20: Atirarei três flechas para o lado da pedra como se visasse a um alvo.
21: Depois mandarei meu servo buscar as flechas. Se eu lhe gritar: ‘Olha! Estão atrás de ti, apanha-as!’. Então poderás vir, porque tudo te é favorável e não há mal algum a temer, por Deus!
22: Se, porém, eu disser ao rapaz: ‘Olha! As flechas estão diante de ti, um pouco mais longe. Então foge, porque essa é a vontade de Deus.’
23: Quanto à palavra que nos demos um ao outro, o Senhor seja testemunha entre nós para sempre.”
24: Davi escondeu-se no campo. No dia da lua nova, o rei pôs-se à mesa para comer,
25: sentando-se, como de costume, numa cadeira junto à parede. Jônatas levantou-se para que Abner pudesse sentar-se ao lado de Saul e o lugar de Davi ficou desocupado.
26: Naquele dia, Saul não disse nada. “Algo aconteceu-lhe – pensou ele –; provavelmente não esteja puro; deve ter contraído alguma impureza.”
27: No dia seguinte, segundo dia da lua, o lugar de Davi continuava vazio. Saul disse ao seu filho Jônatas: “Por que o filho de Jessé não veio comer, nem ontem nem hoje?”.
28: “Davi pediu-me com instâncias – respondeu Jônatas – para ir a Belém.
29: Disse-me: ‘Deixa-me ir, rogo-te, porque temos na cidade um sacrifício de família, ao qual meu irmão me convidou. Se me queres dar um prazer, permite-me que vá rever meus irmãos’. Por isso não veio ele à mesa do rei.”
30: Então Saul encolerizou-se contra Jônatas: “Filho de prostituta – disse-lhe –, não sei eu porventura que és amigo do filho de Jessé, o que é uma vergonha para ti e para tua mãe?
31: Enquanto viver esse homem na terra, não estarás seguro, nem tu nem o teu trono. Vamos! Vai buscá-lo e traze-mo; ele merece a morte!”.*
32: Jônatas respondeu ao seu pai: “Por que deverá ele morrer?

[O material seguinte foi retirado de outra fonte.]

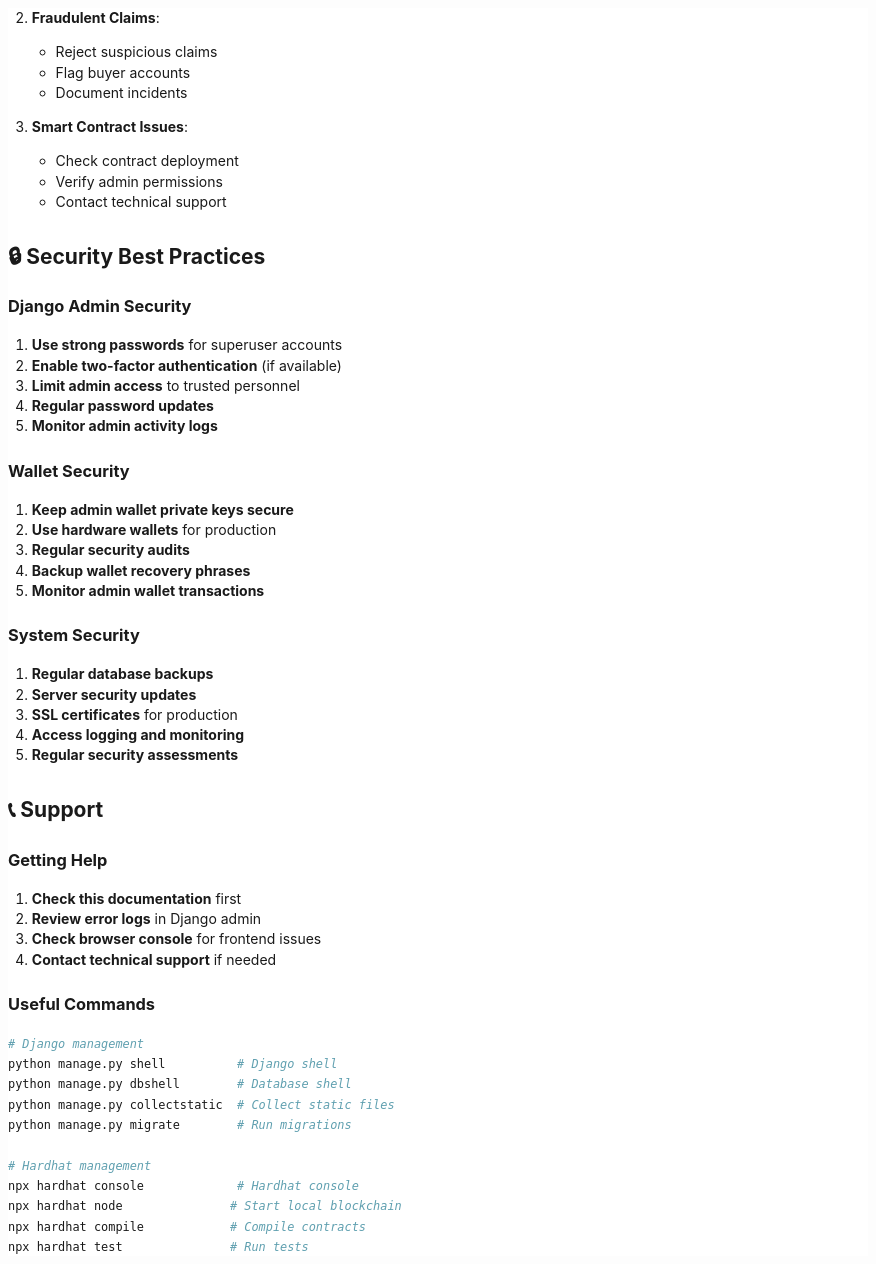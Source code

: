 2. **Fraudulent Claims**:
   - Reject suspicious claims
   - Flag buyer accounts
   - Document incidents

3. **Smart Contract Issues**:
   - Check contract deployment
   - Verify admin permissions
   - Contact technical support

## 🔒 Security Best Practices

### Django Admin Security
1. **Use strong passwords** for superuser accounts
2. **Enable two-factor authentication** (if available)
3. **Limit admin access** to trusted personnel
4. **Regular password updates**
5. **Monitor admin activity logs**

### Wallet Security
1. **Keep admin wallet private keys secure**
2. **Use hardware wallets** for production
3. **Regular security audits**
4. **Backup wallet recovery phrases**
5. **Monitor admin wallet transactions**

### System Security
1. **Regular database backups**
2. **Server security updates**
3. **SSL certificates** for production
4. **Access logging and monitoring**
5. **Regular security assessments**

## 📞 Support

### Getting Help
1. **Check this documentation** first
2. **Review error logs** in Django admin
3. **Check browser console** for frontend issues
4. **Contact technical support** if needed

### Useful Commands
```bash
# Django management
python manage.py shell          # Django shell
python manage.py dbshell        # Database shell
python manage.py collectstatic  # Collect static files
python manage.py migrate        # Run migrations

# Hardhat management
npx hardhat console             # Hardhat console
npx hardhat node               # Start local blockchain
npx hardhat compile            # Compile contracts
npx hardhat test               # Run tests
```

Que fez ele?”.
33: Saul brandiu sua lança para feri-lo e Jônatas viu que a morte de Davi era coisa decidida pelo seu pai.
34: Furioso, deixou a mesa sem comer naquele segundo dia da lua. As injúrias que seu pai tinha proferido contra Davi tinham-no afligido profundamente.

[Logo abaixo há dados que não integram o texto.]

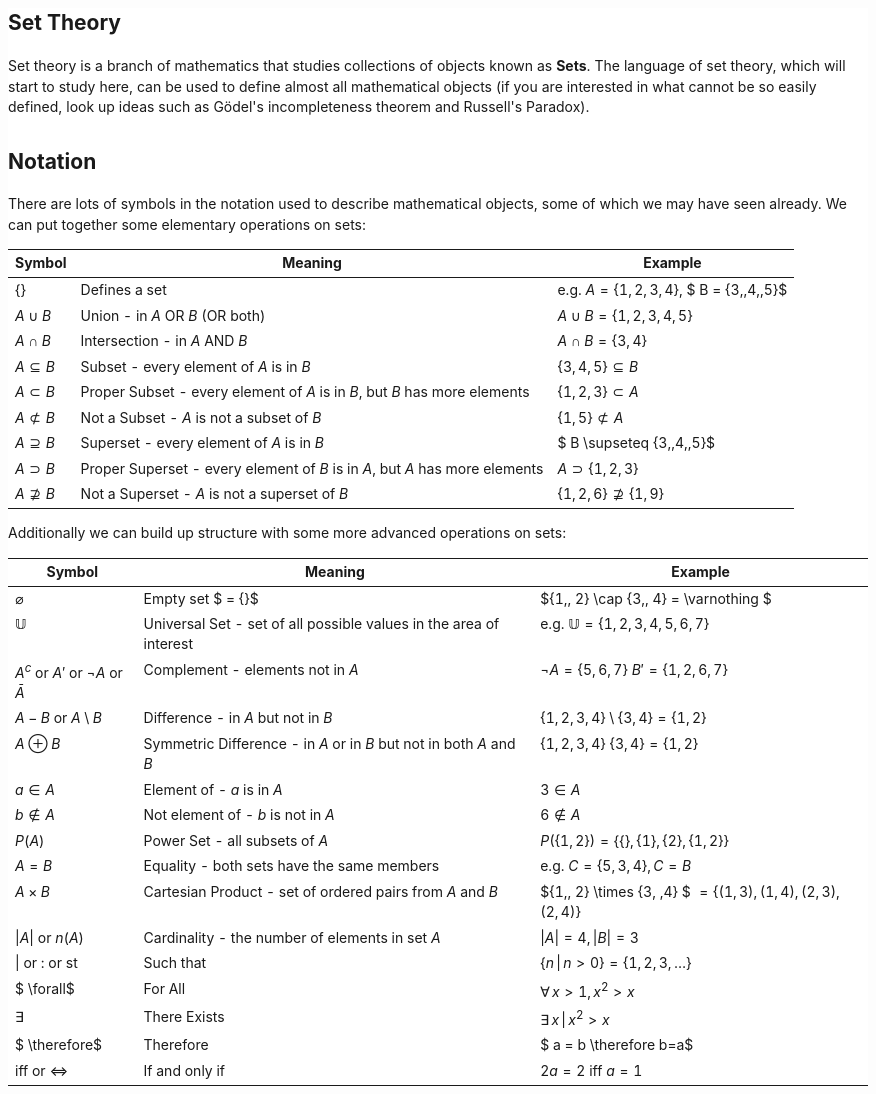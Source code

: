 ## Set Theory

Set theory is a branch of mathematics that studies collections of objects known as <b>Sets</b>.  The language of set theory, which will start to study here, can be used 
to define almost all mathematical objects (if you are interested in what cannot be so easily defined, look up ideas such as Gödel's incompleteness theorem and Russell's Paradox).

## Notation
There are lots of symbols in the notation used to describe mathematical objects, some of which we may have seen already.  We can put together some elementary operations on sets:

| Symbol | Meaning | Example |
| --- | --- | --- |
| $\{ \}$           | Defines a set | e.g. $A = \{1,\,2,\,3,\,4\}$, $ B = \{3,\,4,\,5\}$| 
| $A \cup B$        |	Union - in $A$ OR $B$ (OR both)	| $A \cup B = \{1, \,2, \,3, \,4, \,5\}$ |
| $A \cap B$        |	Intersection - in $A$ AND $B$ | $A \cap B = \{3, \,4\}$ | 
| $A \subseteq B$   |	Subset - every element of $A$ is in $B$ |	$\{3,\,4,\,5\} \subseteq B$ |
| $A \subset  B$    |	Proper Subset - every element of $A$ is in $B$, but $B$ has more elements| $\{1,\, 2,\, 3\} \subset A$ |
| $A \not\subset B$ |	Not a Subset - $A$ is not a subset of $B$	| $\{1, \,5\} \not\subset A$|
| $A \supseteq B$   |	Superset - every element of $A$ is in $B$ |  $ B \supseteq \{3,\,4,\,5\}$|
| $A \supset B$     | Proper Superset - every element of $B$ is in $A$, but $A$ has more elements| $A \supset \{1, \,2, \,3\}$ | 
| $A \nsupseteq B$	| Not a Superset - $A$ is not a superset of $B$ |	$\{1, \,2, \,6\} \nsupseteq \{1, \,9\}$|

Additionally we can build up structure with some more advanced operations on sets:

| Symbol | Meaning | Example |
| --- | --- | --- |
| $\varnothing$	| Empty set $ = \{\}$ |	$\{1,\, 2\} \cap \{3,\, 4\} = \varnothing $ |
| $\mathbb{U}$  | Universal Set - set of all possible values in the area of interest | e.g. $\mathbb{U} = \{1,\,2,\,3,\,4,\,5,\,6,\,7\}$ |
|  $A^c$ or $A'$ or $\neg A$ or $\bar{A}$	 |Complement - elements not in $A$ | $\neg A = \{5,\,6,\,7\}$ $B' = \{1,\, 2, \,6,\, 7\}$| 
|  $A - B$ or $A \setminus B$	| Difference - in $A$ but not in $B$ |	$\{1,\, 2,\, 3,\, 4\} \setminus \{3,\, 4\} = \{1,\, 2\}$|
|   $A \oplus B$	| Symmetric Difference - in $A$ or in $B$ but not in both $A$ and $B$ |	$\{1,\, 2,\, 3,\, 4\} \ \{3,\, 4\} = \{1,\, 2\}$ |
| $a \in A$	| Element of - $a$ is in $A$ | $3 \in A$|
| $b \notin A$	| Not element of - $b$ is not in $A$ | $6 \notin A$|
| $P(A)$	| Power Set - all subsets of $A$ |	$P(\{1, 2\}) = \{ \{\}, \{1\}, \{2\}, \{1,\, 2\} \}$|
| $A = B$ |	Equality - both sets have the same members | e.g. $C = \{5,\,3,\,4\},\, C = B$| 
|$A \times B$	| Cartesian Product - set of ordered pairs from $A$ and $B$ | $\{1,\, 2\} \times \{3, \,4\} $ $= \{(1, \,3), \,(1,\, 4), \,(2,\, 3),\, (2,\, 4)\}$ | 
|$\|A\|$ or $n(A)$ | Cardinality -  the number of elements in set $A$| $\|A\| = 4,\,\|B\| = 3$|
| $\|$ or $:$ or st |	Such that |	$\{ n\, \|\, n > 0 \} = \{1, 2, 3, \dots\}$|
|$ \forall$ |	For All	| $\forall \,x > 1,\, x^2 > x$|
|$\exists$ |  There Exists |	$\exists \, x \,\|\, x^2 > x$ |
|$ \therefore$ |	Therefore|	$ a = b \therefore b=a$ |
|iff or $\iff$ | If and only if | $2a = 2$ iff $a=1$ |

35: Na manhã seguinte, Jônatas saiu ao campo e foi ao lugar combinado com Davi, acompanhado de um jovem servo.
36: “Vai – disse ele – e traze-me as setas que vou atirar.” Mas, enquanto o rapaz corria, Jônatas atirou outra flecha mais para além dele.

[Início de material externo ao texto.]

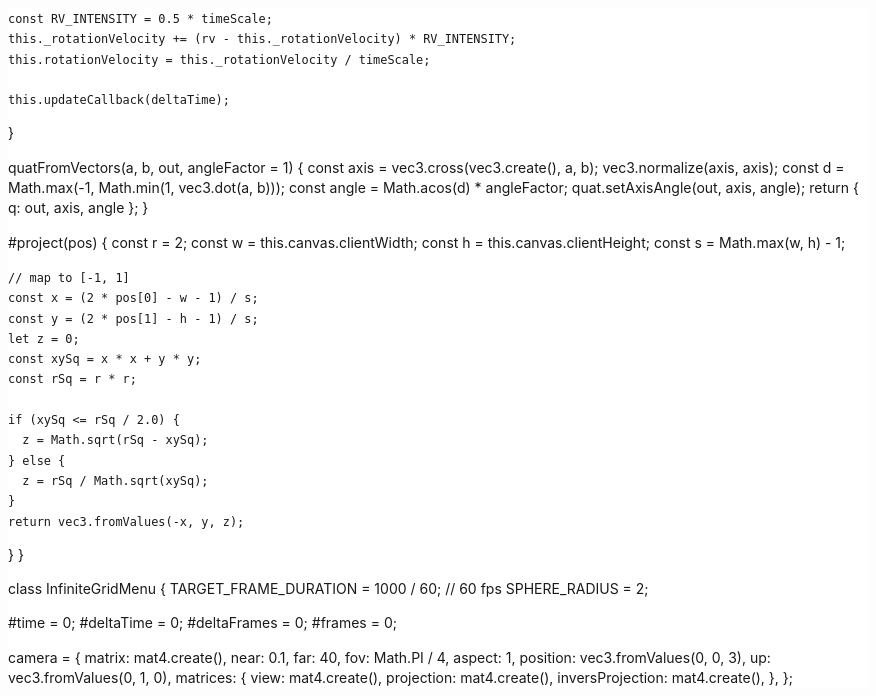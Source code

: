     const RV_INTENSITY = 0.5 * timeScale;
    this._rotationVelocity += (rv - this._rotationVelocity) * RV_INTENSITY;
    this.rotationVelocity = this._rotationVelocity / timeScale;

    this.updateCallback(deltaTime);
  }

  quatFromVectors(a, b, out, angleFactor = 1) {
    const axis = vec3.cross(vec3.create(), a, b);
    vec3.normalize(axis, axis);
    const d = Math.max(-1, Math.min(1, vec3.dot(a, b)));
    const angle = Math.acos(d) * angleFactor;
    quat.setAxisAngle(out, axis, angle);
    return { q: out, axis, angle };
  }

  #project(pos) {
    const r = 2;
    const w = this.canvas.clientWidth;
    const h = this.canvas.clientHeight;
    const s = Math.max(w, h) - 1;

    // map to [-1, 1]
    const x = (2 * pos[0] - w - 1) / s;
    const y = (2 * pos[1] - h - 1) / s;
    let z = 0;
    const xySq = x * x + y * y;
    const rSq = r * r;

    if (xySq <= rSq / 2.0) {
      z = Math.sqrt(rSq - xySq);
    } else {
      z = rSq / Math.sqrt(xySq);
    }
    return vec3.fromValues(-x, y, z);
  }
}

class InfiniteGridMenu {
  TARGET_FRAME_DURATION = 1000 / 60; // 60 fps
  SPHERE_RADIUS = 2;

  #time = 0;
  #deltaTime = 0;
  #deltaFrames = 0;
  #frames = 0;

  camera = {
    matrix: mat4.create(),
    near: 0.1,
    far: 40,
    fov: Math.PI / 4,
    aspect: 1,
    position: vec3.fromValues(0, 0, 3),
    up: vec3.fromValues(0, 1, 0),
    matrices: {
      view: mat4.create(),
      projection: mat4.create(),
      inversProjection: mat4.create(),
    },
  };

37: Quando chegou ao lugar da flecha, Jônatas gritou-lhe: “Não está a flecha mais para lá de ti?”.
38: E ajuntou: “Vamos, apressa-te, não te demores”. O servo apanhou a flecha e voltou ao seu senhor; e de nada suspeitou,
39: porque só Jônatas e Davi conheciam o ajuste.
40: Depois disso, entregou Jônatas suas armas ao rapaz, dizendo-lhe: “Vai, leva-as para a cidade”.
41: Logo que ele partiu, deixou Davi o seu esconderijo e curvou-se até a terra, prostrando-se três vezes; beijaram-se mutuamente, chorando, e Davi estava ainda mais comovido que o seu amigo.
42: Jônatas disse-lhe: “Vai em paz, agora que demos um ao outro nossa palavra com este juramento: ‘O Senhor seja para sempre testemunha entre ti e mim, entre a tua posteridade e a minha!’.”